*Extracted data*:

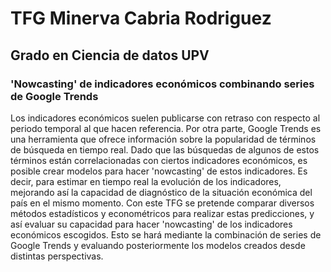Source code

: # TFG Minerva Cabria Rodriguez
## Grado en Ciencia de datos UPV 
### 'Nowcasting' de indicadores económicos combinando series de Google Trends 

Los indicadores económicos suelen publicarse con retraso con respecto al periodo temporal al que hacen referencia. 
Por otra parte, Google Trends es una herramienta que ofrece información sobre la popularidad de términos de búsqueda en tiempo real.
Dado que las búsquedas de algunos de estos términos están correlacionadas con ciertos indicadores económicos, es posible crear modelos 
para hacer 'nowcasting' de estos indicadores. Es decir, para estimar en tiempo real la evolución de los indicadores, mejorando así 
la capacidad de diagnóstico de la situación económica del país en el mismo momento. Con este TFG se pretende comparar diversos métodos 
estadísticos y econométricos para realizar estas predicciones, y así evaluar su capacidad para hacer 'nowcasting' de los indicadores 
económicos escogidos. Esto se hará mediante la combinación de series de Google Trends y evaluando posteriormente los modelos creados desde 
distintas perspectivas.
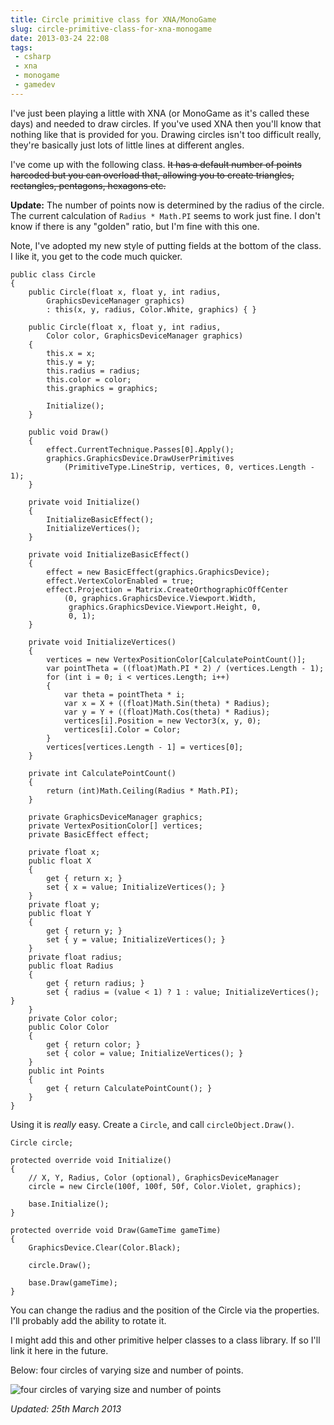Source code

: ---title: Circle primitive class for XNA/MonoGameslug: circle-primitive-class-for-xna-monogamedate: 2013-03-24 22:08tags: - csharp - xna - monogame - gamedev---I've just been playing a little with XNA (or MonoGame as it's called these days) and needed to draw circles. If you've used XNA then you'll know that nothing like that is provided for you. Drawing circles isn't too difficult really, they're basically just lots of little lines at different angles.

I've come up with the following class. <del>It has a default number of points harcoded but you can overload that, allowing you to create triangles, rectangles, pentagons, hexagons etc.</del>

**Update:** The number of points now is determined by the radius of the circle. The current calculation of `Radius * Math.PI` seems to work just fine. I don't know if there is any "golden" ratio, but I'm fine with this one.

Note, I've adopted my new style of putting fields at the bottom of the class. I like it, you get to the code much quicker.

    public class Circle
    {
        public Circle(float x, float y, int radius,
            GraphicsDeviceManager graphics)
            : this(x, y, radius, Color.White, graphics) { }

        public Circle(float x, float y, int radius,
            Color color, GraphicsDeviceManager graphics)
        {
            this.x = x;
            this.y = y;
            this.radius = radius;
            this.color = color;
            this.graphics = graphics;

            Initialize();
        }

        public void Draw()
        {
            effect.CurrentTechnique.Passes[0].Apply();
            graphics.GraphicsDevice.DrawUserPrimitives
                (PrimitiveType.LineStrip, vertices, 0, vertices.Length - 1);
        }

        private void Initialize()
        {
            InitializeBasicEffect();
            InitializeVertices();
        }

        private void InitializeBasicEffect()
        {
            effect = new BasicEffect(graphics.GraphicsDevice);
            effect.VertexColorEnabled = true;
            effect.Projection = Matrix.CreateOrthographicOffCenter
                (0, graphics.GraphicsDevice.Viewport.Width,
                 graphics.GraphicsDevice.Viewport.Height, 0,
                 0, 1);
        }

        private void InitializeVertices()
        {
            vertices = new VertexPositionColor[CalculatePointCount()];
            var pointTheta = ((float)Math.PI * 2) / (vertices.Length - 1);
            for (int i = 0; i < vertices.Length; i++)
            {
                var theta = pointTheta * i;
                var x = X + ((float)Math.Sin(theta) * Radius);
                var y = Y + ((float)Math.Cos(theta) * Radius);
                vertices[i].Position = new Vector3(x, y, 0);
                vertices[i].Color = Color;
            }
            vertices[vertices.Length - 1] = vertices[0];
        }

        private int CalculatePointCount()
        {
            return (int)Math.Ceiling(Radius * Math.PI);
        }

        private GraphicsDeviceManager graphics;
        private VertexPositionColor[] vertices;
        private BasicEffect effect;

        private float x;
        public float X
        {
            get { return x; }
            set { x = value; InitializeVertices(); }
        }
        private float y;
        public float Y
        {
            get { return y; }
            set { y = value; InitializeVertices(); }
        }
        private float radius;
        public float Radius
        {
            get { return radius; }
            set { radius = (value < 1) ? 1 : value; InitializeVertices(); }
        }
        private Color color;
        public Color Color
        {
            get { return color; }
            set { color = value; InitializeVertices(); }
        }
        public int Points
        {
            get { return CalculatePointCount(); }
        }
    }

Using it is *really* easy. Create a `Circle`, and call `circleObject.Draw()`.

    Circle circle;

    protected override void Initialize()
    {
        // X, Y, Radius, Color (optional), GraphicsDeviceManager
        circle = new Circle(100f, 100f, 50f, Color.Violet, graphics);

        base.Initialize();
    }

    protected override void Draw(GameTime gameTime)
    {
        GraphicsDevice.Clear(Color.Black);

        circle.Draw();

        base.Draw(gameTime);
    }

You can change the radius and the position of the Circle via the properties. I'll probably add the ability to rotate it.

I might add this and other primitive helper classes to a class library. If so I'll link it here in the future.

Below: four circles of varying size and number of points.

![four circles of varying size and number of points](http://i.imgur.com/XdgKFkN.jpg)

*Updated: 25th March 2013*
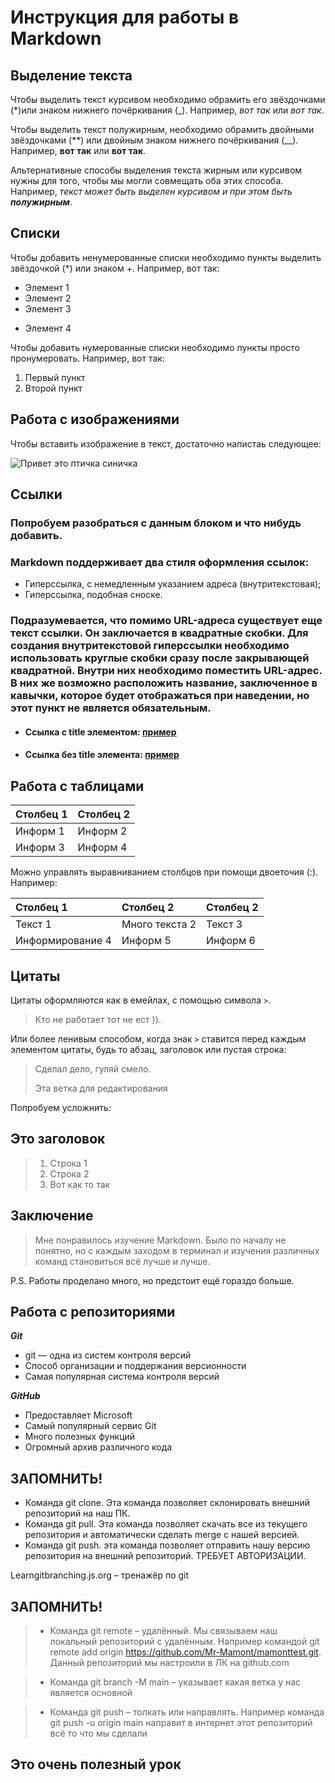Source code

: # Инструкция для работы в Markdown

## Выделение текста

Чтобы выделить текст курсивом необходимо обрамить его звёздочками (*)или знаком нижнего почёркивания (_). Например, *вот так* или _вот так_. 

Чтобы выделить текст полужирным, необходимо обрамить двойными звёздочками (**) или двойным знаком нижнего почёркивания (__). Например, **вот так** или __вот так__.    

Альтернативные способы выделения текста жирным или курсивом  нужны для того, чтобы мы могли совмещать оба этих способа. Например, _текст может быть выделен курсивом и при этом быть **полужирным**_.

## Списки
Чтобы добавить ненумерованные списки необходимо пункты выделить звёздочкой (*) или знаком +. Например, вот так: 
* Элемент 1  
* Элемент 2  
* Элемент 3
+ Элемент 4   

Чтобы добавить нумерованные списки необходимо пункты просто пронумеровать. Например, вот так: 
1. Первый пункт  
2. Второй пункт

## Работа с изображениями

Чтобы вставить изображение в текст, достаточно напистаь следующее:

![Привет это птичка синичка](ptichka.jpg) 

## Ссылки

### Попробуем разобраться с данным блоком и что нибудь добавить.

### Markdown поддерживает два стиля оформления ссылок:
* Гиперссылка, с немедленным указанием адреса (внутритекстовая);
* Гиперссылка, подобная сноске.
### Подразумевается, что помимо URL-адреса существует еще текст ссылки. Он заключается в квадратные скобки. Для создания внутритекстовой гиперссылки необходимо использовать круглые скобки сразу после закрывающей квадратной. Внутри них необходимо поместить URL-адрес. В них же возможно расположить название, заключенное в кавычки, которое будет отображаться при наведении, но этот пункт не является обязательным.

* #### Ссылка с title элементом: [пример](http://example.com/ "Я ссылка")
* #### Ссылка без title элемента: [пример](http://example.com/)

## Работа с таблицами

Столбец 1 | Столбец 2
--------- | ---------
Информ 1  | Информ 2 
Информ 3  | Информ 4 

Можно управлять выравниванием столбцов при помощи двоеточия (:). Например:

Столбец 1 | Столбец 2 | Столбец 2
:-------- | :--------| :--------
Текст 1  | Много текста 2 | Текст 3 
Информирование 4  | Информ 5 | Информ 6

## Цитаты
Цитаты оформляются как в емейлах, с помощью символа `>`.
> Кто не работает тот не ест )).

Или более ленивым способом, когда знак `>` ставится перед каждым элементом цитаты, будь то абзац, заголовок или пустая строка:
> Сделал дело, гуляй смело.
> 
> Эта ветка для редактирования

Попробуем усложнить:
## Это заголовок
> 1. Строка 1
> 2. Строка 2
> 3. Вот как то так

## Заключение
> Мне понравилось изучение Мarkdown. Было по началу не понятно, но с каждым заходом в терминал и изучения различных команд становиться всё лучше и лучше.

P.S. Работы проделано много, но предстоит ещё гораздо больше.

## Работа с репозиториями

_**Git**_

* git — одна из систем контроля версий
* Способ организации и поддержания версионности
* Самая популярная система контроля версий

_**GitHub**_

* Предоставляет Microsoft
* Самый популярный сервис Git
* Много полезных функций
* Огромный архив различного кода

## ЗАПОМНИТЬ!
* Команда git clone.  Эта команда позволяет склонировать внешний репозиторий на наш ПК.
* Команда git pull. Эта команда позволяет скачать все из текущего репозитория и автоматически сделать merge с нашей версией.
* Команда git push. эта команда позволяет отправить нашу версию репозитория на внешний репозиторий. ТРЕБУЕТ АВТОРИЗАЦИИ.

Learngitbranching.js.org – тренажёр по git

## ЗАПОМНИТЬ!

> * Команда git remote – удалённый. Мы связываем наш локальный репозиторий с удалённым. Например командой git remote add origin https://github.com/Mr-Mamont/mamonttest.git. Данный репозиторий мы настроили в ЛК на github.com

> * Команда git branch -M main – указывает какая ветка у нас является основной

> * Команда git push – толкать или направлять. Например команда git push -u origin main направит в интернет этот репозиторий всё то что мы сделали

## Это очень полезный урок
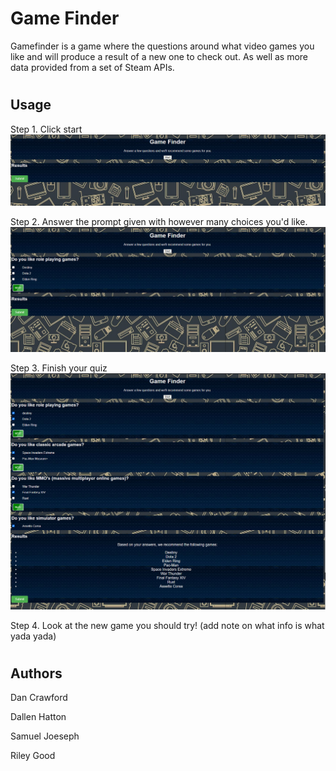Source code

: # Game Finder

Gamefinder is a game where the questions around what video games you like and will produce a result of a new one to check out. As well as more data provided from a set of Steam APIs. 

#

## Usage 
Step 1. Click start
![screenshot](/assets/images/ss1.png)

Step 2. Answer the prompt given with however many choices you'd like. 
![screenshot](/assets/images/ss2.png)


Step 3. Finish your quiz
![screenshot](/assets/images/ss3.png)


Step 4. Look at the new game you should try! (add note on what info is what yada yada)

#

## Authors
Dan Crawford

Dallen Hatton

Samuel Joeseph

Riley Good

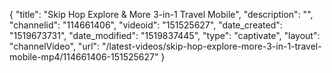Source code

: {
    "title": "Skip Hop Explore & More 3-in-1 Travel Mobile",
    "description": "",
    "channelid": "114661406",
    "videoid": "151525627",
    "date_created": "1519673731",
    "date_modified": "1519837445",
    "type": "captivate",
    "layout": "channelVideo",
    "url": "\/latest-videos\/skip-hop-explore-more-3-in-1-travel-mobile-mp4\/114661406-151525627"
}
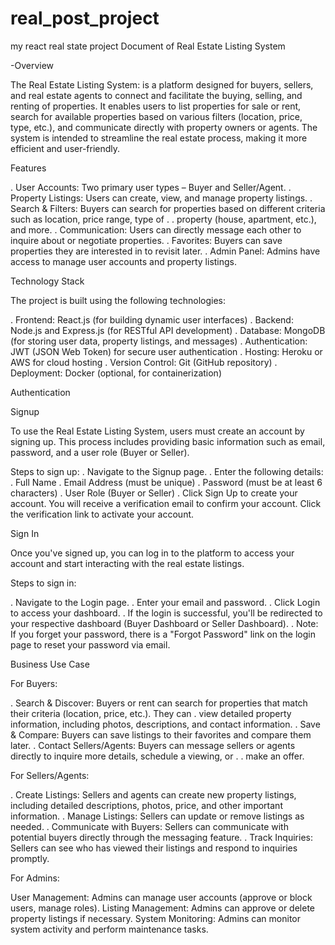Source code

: # real_post_project
 my react real state project
 Document of Real Estate Listing System
 
-Overview

The Real Estate Listing System: is a platform designed for buyers, sellers, and real estate agents to connect and facilitate the buying, selling, and renting of properties. It enables users to list properties for sale or rent, search for available properties based on various filters (location, price, type, etc.), and communicate directly with property owners or agents. The system is intended to streamline the real estate process, making it more efficient and user-friendly.

Features

. User Accounts: Two primary user types – Buyer and Seller/Agent.
. Property Listings: Users can create, view, and manage property listings.
. Search & Filters: Buyers can search for properties based on different criteria such as location, price range, type of . . property (house, apartment, etc.), and more.
. Communication: Users can directly message each other to inquire about or negotiate properties.
. Favorites: Buyers can save properties they are interested in to revisit later.
. Admin Panel: Admins have access to manage user accounts and property listings.

Technology Stack

The project is built using the following technologies:

. Frontend: React.js (for building dynamic user interfaces)
. Backend: Node.js and Express.js (for RESTful API development)
. Database: MongoDB (for storing user data, property listings, and messages)
. Authentication: JWT (JSON Web Token) for secure user authentication
. Hosting: Heroku or AWS for cloud hosting
. Version Control: Git (GitHub repository)
. Deployment: Docker (optional, for containerization)

Authentication

Signup

To use the Real Estate Listing System, users must create an account by signing up. This process includes providing basic information such as email, password, and a user role (Buyer or Seller).

Steps to sign up:
. Navigate to the Signup page.
. Enter the following details:
. Full Name
. Email Address (must be unique)
. Password (must be at least 6 characters)
. User Role (Buyer or Seller)
. Click Sign Up to create your account.
You will receive a verification email to confirm your account. Click the verification link to activate your account.

Sign In

Once you've signed up, you can log in to the platform to access your account and start interacting with the real estate listings.

Steps to sign in:

. Navigate to the Login page.
. Enter your email and password.
. Click Login to access your dashboard.
. If the login is successful, you'll be redirected to your respective dashboard (Buyer Dashboard or Seller Dashboard).
. Note: If you forget your password, there is a "Forgot Password" link on the login page to reset your password via email.

Business Use Case

For Buyers:

. Search & Discover: Buyers or rent can search for properties that match their criteria (location, price, etc.). They can . view detailed property information, including photos, descriptions, and contact information.
. Save & Compare: Buyers can save listings to their favorites and compare them later.
. Contact Sellers/Agents: Buyers can message sellers or agents directly to inquire more details, schedule a viewing, or . . make an offer.

For Sellers/Agents:

. Create Listings: Sellers and agents can create new property listings, including detailed descriptions, photos, price, and other important information.
. Manage Listings: Sellers can update or remove listings as needed.
. Communicate with Buyers: Sellers can communicate with potential buyers directly through the messaging feature.
. Track Inquiries: Sellers can see who has viewed their listings and respond to inquiries promptly.

For Admins:

User Management: Admins can manage user accounts (approve or block users, manage roles).
Listing Management: Admins can approve or delete property listings if necessary.
System Monitoring: Admins can monitor system activity and perform maintenance tasks.
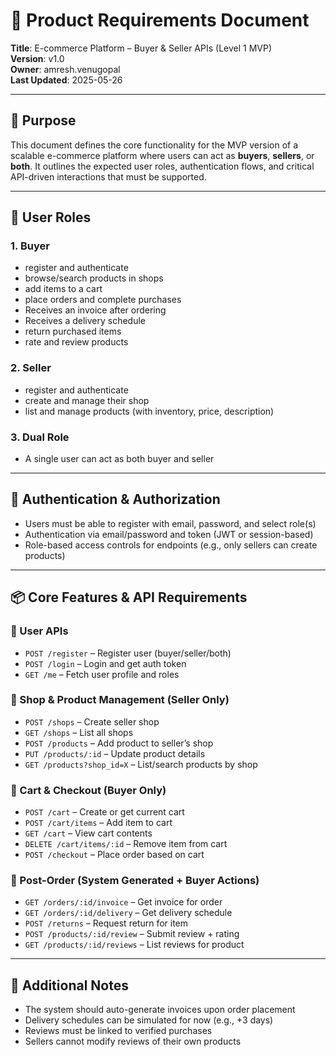 # 📝 Product Requirements Document

**Title**: E-commerce Platform – Buyer & Seller APIs (Level 1 MVP)  
**Version**: v1.0  
**Owner**: amresh.venugopal  
**Last Updated**: 2025-05-26

---

## 🎯 Purpose

This document defines the core functionality for the MVP version of a scalable e-commerce platform 
where users can act as **buyers**, **sellers**, or **both**. It outlines the expected user roles, 
authentication flows, and critical API-driven interactions that must be supported.

---

## 👤 User Roles

### 1. Buyer
- register and authenticate
- browse/search products in shops
- add items to a cart
- place orders and complete purchases
- Receives an invoice after ordering
- Receives a delivery schedule
- return purchased items
- rate and review products

### 2. Seller
- register and authenticate
- create and manage their shop
- list and manage products (with inventory, price, description)

### 3. Dual Role
- A single user can act as both buyer and seller

---

## 🔐 Authentication & Authorization

- Users must be able to register with email, password, and select role(s)
- Authentication via email/password and token (JWT or session-based)
- Role-based access controls for endpoints (e.g., only sellers can create products)

---

## 📦 Core Features & API Requirements

### 🧑 User APIs
- `POST /register` – Register user (buyer/seller/both)
- `POST /login` – Login and get auth token
- `GET /me` – Fetch user profile and roles

### 🏬 Shop & Product Management (Seller Only)
- `POST /shops` – Create seller shop
- `GET /shops` – List all shops
- `POST /products` – Add product to seller’s shop
- `PUT /products/:id` – Update product details
- `GET /products?shop_id=X` – List/search products by shop

### 🛒 Cart & Checkout (Buyer Only)
- `POST /cart` – Create or get current cart
- `POST /cart/items` – Add item to cart
- `GET /cart` – View cart contents
- `DELETE /cart/items/:id` – Remove item from cart
- `POST /checkout` – Place order based on cart

### 🧾 Post-Order (System Generated + Buyer Actions)
- `GET /orders/:id/invoice` – Get invoice for order
- `GET /orders/:id/delivery` – Get delivery schedule
- `POST /returns` – Request return for item
- `POST /products/:id/review` – Submit review + rating
- `GET /products/:id/reviews` – List reviews for product

---

## 📑 Additional Notes

- The system should auto-generate invoices upon order placement
- Delivery schedules can be simulated for now (e.g., +3 days)
- Reviews must be linked to verified purchases
- Sellers cannot modify reviews of their own products
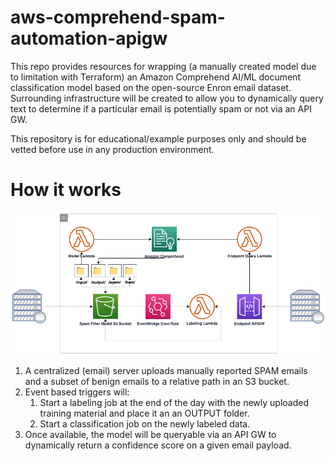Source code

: # aws-comprehend-spam-automation-apigw

This repo provides resources for wrapping (a manually created model due to limitation with Terraform) an Amazon Comprehend AI/ML document classification model based on the open-source Enron email dataset. Surrounding infrastructure will be created to allow you to dynamically query text to determine if a particular email is potentially spam or not via an API GW.

This repository is for educational/example purposes only and should be vetted before use in any production environment. 

# How it works

![prototype-spam-ham.png](architecture/prototype-spam-ham.png)

1. A centralized (email) server uploads manually reported SPAM emails and a subset of benign emails to a relative path in an S3 bucket.
2. Event based triggers will:
    1. Start a labeling job at the end of the day with the newly uploaded training material and place it an an OUTPUT folder.
    2. Start a classification job on the newly labeled data.
3. Once available, the model will be queryable via an API GW to dynamically return a confidence score on a given email payload.
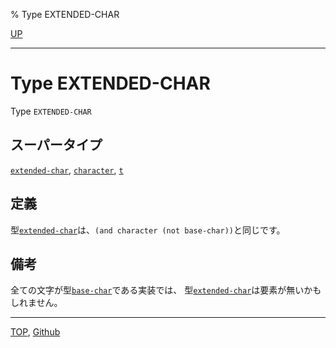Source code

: % Type EXTENDED-CHAR

[UP](13.2.html)  

---

# Type **EXTENDED-CHAR**


Type `EXTENDED-CHAR`


## スーパータイプ

[`extended-char`](13.2.extended-char.html), [`character`](13.2.character-system-class.html), [`t`](4.4.t-system-class.html)


## 定義

型[`extended-char`](13.2.extended-char.html)は、`(and character (not base-char))`と同じです。


## 備考

全ての文字が型[`base-char`](13.2.base-char.html)である実装では、
型[`extended-char`](13.2.extended-char.html)は要素が無いかもしれません。


---
[TOP](index.html),  [Github](https://github.com/nptcl/npt-japanese)

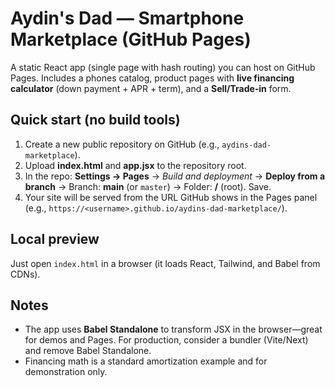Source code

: # Aydin's Dad — Smartphone Marketplace (GitHub Pages)

A static React app (single page with hash routing) you can host on GitHub Pages. Includes a phones catalog, product pages with **live financing calculator** (down payment + APR + term), and a **Sell/Trade‑in** form.

## Quick start (no build tools)
1. Create a new public repository on GitHub (e.g., `aydins-dad-marketplace`).
2. Upload **index.html** and **app.jsx** to the repository root.
3. In the repo: **Settings → Pages** → *Build and deployment* → **Deploy from a branch** → Branch: **main** (or `master`) → Folder: **/** (root). Save.
4. Your site will be served from the URL GitHub shows in the Pages panel (e.g., `https://<username>.github.io/aydins-dad-marketplace/`).

## Local preview
Just open `index.html` in a browser (it loads React, Tailwind, and Babel from CDNs).

## Notes
- The app uses **Babel Standalone** to transform JSX in the browser—great for demos and Pages. For production, consider a bundler (Vite/Next) and remove Babel Standalone.
- Financing math is a standard amortization example and for demonstration only.
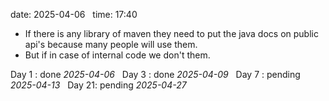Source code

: date: 2025-04-06  
time: 17:40  

- If there is any library of maven they need to put the java docs on public api's because many people will use them.
- But if in case of internal code we don't them.

Day 1 : done *2025-04-06*  
Day 3 : done *2025-04-09*  
Day 7 : pending *2025-04-13*  
Day 21: pending *2025-04-27*
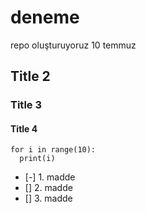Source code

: # deneme
repo oluşturuyoruz 10 temmuz

## Title 2
### Title 3
#### Title 4

    for i in range(10):
      print(i)


- [-] 1. madde
- [] 2. madde
- [] 3. madde
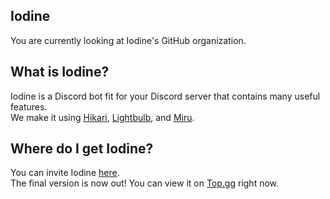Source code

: Iodine
---
You are currently looking at Iodine's GitHub organization.

What is Iodine?
---
Iodine is a Discord bot fit for your Discord server that contains many useful features.<br>
We make it using [Hikari](https://hikari-py.dev), [Lightbulb](https://github.com/tandemdude/hikari-lightbulb), and [Miru](https://github.com/HyperGH/hikari-miru).

Where do I get Iodine?
---
You can invite Iodine [here](https://discord.com/api/oauth2/authorize?client_id=935862654138978314&permissions=275415157830&scope=bot%20applications.commands).<br>
The final version is now out! You can view it on [Top.gg](https://top.gg) right now.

*What is expected*:
Because only one stretch of the records is wanted, please output the lines from the one holding "User Management: Admins" through the one holding "- Authentication via" exactly, both included, and leave every picture out.

*Answer below*:
User Management: Admins can manage user accounts (approve or block users, manage roles).
Listing Management: Admins can approve or delete property listings if necessary.
System Monitoring: Admins can monitor system activity and perform maintenance tasks.
 # 📝 Product Requirements Document

**Title**: E-commerce Platform – Buyer & Seller APIs (Level 1 MVP)  
**Version**: v1.0  
**Owner**: amresh.venugopal  
**Last Updated**: 2025-05-26

---

## 🎯 Purpose

This document defines the core functionality for the MVP version of a scalable e-commerce platform 
where users can act as **buyers**, **sellers**, or **both**. It outlines the expected user roles, 
authentication flows, and critical API-driven interactions that must be supported.

---

## 👤 User Roles

### 1. Buyer
- register and authenticate
- browse/search products in shops
- add items to a cart
- place orders and complete purchases
- Receives an invoice after ordering
- Receives a delivery schedule
- return purchased items
- rate and review products

### 2. Seller
- register and authenticate
- create and manage their shop
- list and manage products (with inventory, price, description)

### 3. Dual Role
- A single user can act as both buyer and seller

---

## 🔐 Authentication & Authorization

- Users must be able to register with email, password, and select role(s)
- Authentication via email/password and token (JWT or session-based)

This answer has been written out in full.